> **GOAL OF THE EXERCISE**
Pictures stay out of the answer, but every line of the material must be restated exactly.

> **SUPPLIED ENTRIES**
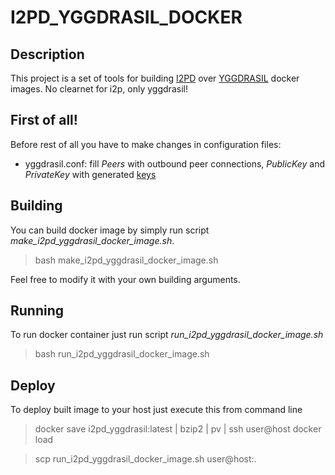 # I2PD_YGGDRASIL_DOCKER

## Description

This project is a set of tools for building [I2PD](https://i2pd.website/) over [YGGDRASIL](https://yggdrasil-network.github.io/) docker images.
No clearnet for i2p, only yggdrasil!

## First of all!

Before rest of all you have to make changes in configuration files:

* yggdrasil.conf: fill *Peers* with outbound peer connections, *PublicKey* and *PrivateKey* with generated [keys](https://yggdrasil-network.github.io/configuration.html)

## Building

You can build docker image by simply run script *make_i2pd_yggdrasil_docker_image.sh*. 

> bash make_i2pd_yggdrasil_docker_image.sh

Feel free to modify it with your own building arguments.

## Running

To run docker container just run script *run_i2pd_yggdrasil_docker_image.sh*

> bash run_i2pd_yggdrasil_docker_image.sh

## Deploy

To deploy built image to your host just execute this from command line

> docker save i2pd_yggdrasil:latest | bzip2 | pv | ssh user@host docker load

> scp run_i2pd_yggdrasil_docker_image.sh user@host:.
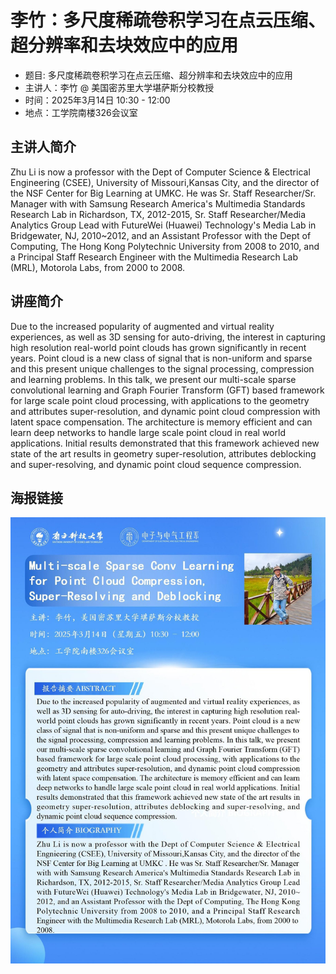 # 李竹：多尺度稀疏卷积学习在点云压缩、超分辨率和去块效应中的应用

* 题目: 多尺度稀疏卷积学习在点云压缩、超分辨率和去块效应中的应用
* 主讲人：李竹 @ 美国密苏里大学堪萨斯分校教授
* 时间：2025年3月14日 10:30 - 12:00
* 地点：工学院南楼326会议室

## 主讲人简介
Zhu Li is now a professor with the Dept of Computer Science & Electrical Engineering (CSEE), University of Missouri,Kansas City, and the director of the NSF Center for Big Learning at UMKC. He was Sr. Staff Researcher/Sr. Manager with with Samsung Research America's Multimedia Standards Research Lab in Richardson, TX, 2012-2015, Sr. Staff Researcher/Media Analytics Group Lead with FutureWei (Huawei) Technology's Media Lab in Bridgewater, NJ, 2010~2012, and an Assistant Professor with the Dept of Computing, The Hong Kong Polytechnic University from 2008 to 2010, and a Principal Staff Research Engineer with the Multimedia Research Lab (MRL), Motorola Labs, from 2000 to 2008.

## 讲座简介
Due to the increased popularity of augmented and virtual reality experiences, as well as 3D sensing for auto-driving, the interest in capturing high resolution real-world point clouds has grown significantly in recent years. Point cloud is a new class of signal that is non-uniform and sparse and this present unique challenges to the signal processing, compression and learning problems. In this talk, we present our multi-scale sparse convolutional learning and Graph Fourier Transform (GFT) based framework for large scale point cloud processing, with applications to the geometry and attributes super-resolution, and dynamic point cloud compression with latent space compensation. The architecture is memory efficient and can learn deep networks to handle large scale point cloud in real world applications. Initial results demonstrated that this framework achieved new state of the art results in geometry super-resolution, attributes deblocking and super-resolving, and dynamic point cloud sequence compression.

## 海报链接
![](./2025-03-14T10-30-00_李竹.jpg)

> **RESPONSE**
 # I2PD_YGGDRASIL_DOCKER

## Description

This project is a set of tools for building [I2PD](https://i2pd.website/) over [YGGDRASIL](https://yggdrasil-network.github.io/) docker images.
No clearnet for i2p, only yggdrasil!

## First of all!

Before rest of all you have to make changes in configuration files:

* yggdrasil.conf: fill *Peers* with outbound peer connections, *PublicKey* and *PrivateKey* with generated [keys](https://yggdrasil-network.github.io/configuration.html)

## Building

You can build docker image by simply run script *make_i2pd_yggdrasil_docker_image.sh*. 

> bash make_i2pd_yggdrasil_docker_image.sh

Feel free to modify it with your own building arguments.

## Running

To run docker container just run script *run_i2pd_yggdrasil_docker_image.sh*

> bash run_i2pd_yggdrasil_docker_image.sh

## Deploy

To deploy built image to your host just execute this from command line

> docker save i2pd_yggdrasil:latest | bzip2 | pv | ssh user@host docker load

> scp run_i2pd_yggdrasil_docker_image.sh user@host:.
 # 李竹：多尺度稀疏卷积学习在点云压缩、超分辨率和去块效应中的应用

* 题目: 多尺度稀疏卷积学习在点云压缩、超分辨率和去块效应中的应用
* 主讲人：李竹 @ 美国密苏里大学堪萨斯分校教授
* 时间：2025年3月14日 10:30 - 12:00
* 地点：工学院南楼326会议室

## 主讲人简介
Zhu Li is now a professor with the Dept of Computer Science & Electrical Engineering (CSEE), University of Missouri,Kansas City, and the director of the NSF Center for Big Learning at UMKC. He was Sr. Staff Researcher/Sr. Manager with with Samsung Research America's Multimedia Standards Research Lab in Richardson, TX, 2012-2015, Sr. Staff Researcher/Media Analytics Group Lead with FutureWei (Huawei) Technology's Media Lab in Bridgewater, NJ, 2010~2012, and an Assistant Professor with the Dept of Computing, The Hong Kong Polytechnic University from 2008 to 2010, and a Principal Staff Research Engineer with the Multimedia Research Lab (MRL), Motorola Labs, from 2000 to 2008.

## 讲座简介
Due to the increased popularity of augmented and virtual reality experiences, as well as 3D sensing for auto-driving, the interest in capturing high resolution real-world point clouds has grown significantly in recent years. Point cloud is a new class of signal that is non-uniform and sparse and this present unique challenges to the signal processing, compression and learning problems. In this talk, we present our multi-scale sparse convolutional learning and Graph Fourier Transform (GFT) based framework for large scale point cloud processing, with applications to the geometry and attributes super-resolution, and dynamic point cloud compression with latent space compensation. The architecture is memory efficient and can learn deep networks to handle large scale point cloud in real world applications. Initial results demonstrated that this framework achieved new state of the art results in geometry super-resolution, attributes deblocking and super-resolving, and dynamic point cloud sequence compression.

## 海报链接
![](./2025-03-14T10-30-00_李竹.jpg)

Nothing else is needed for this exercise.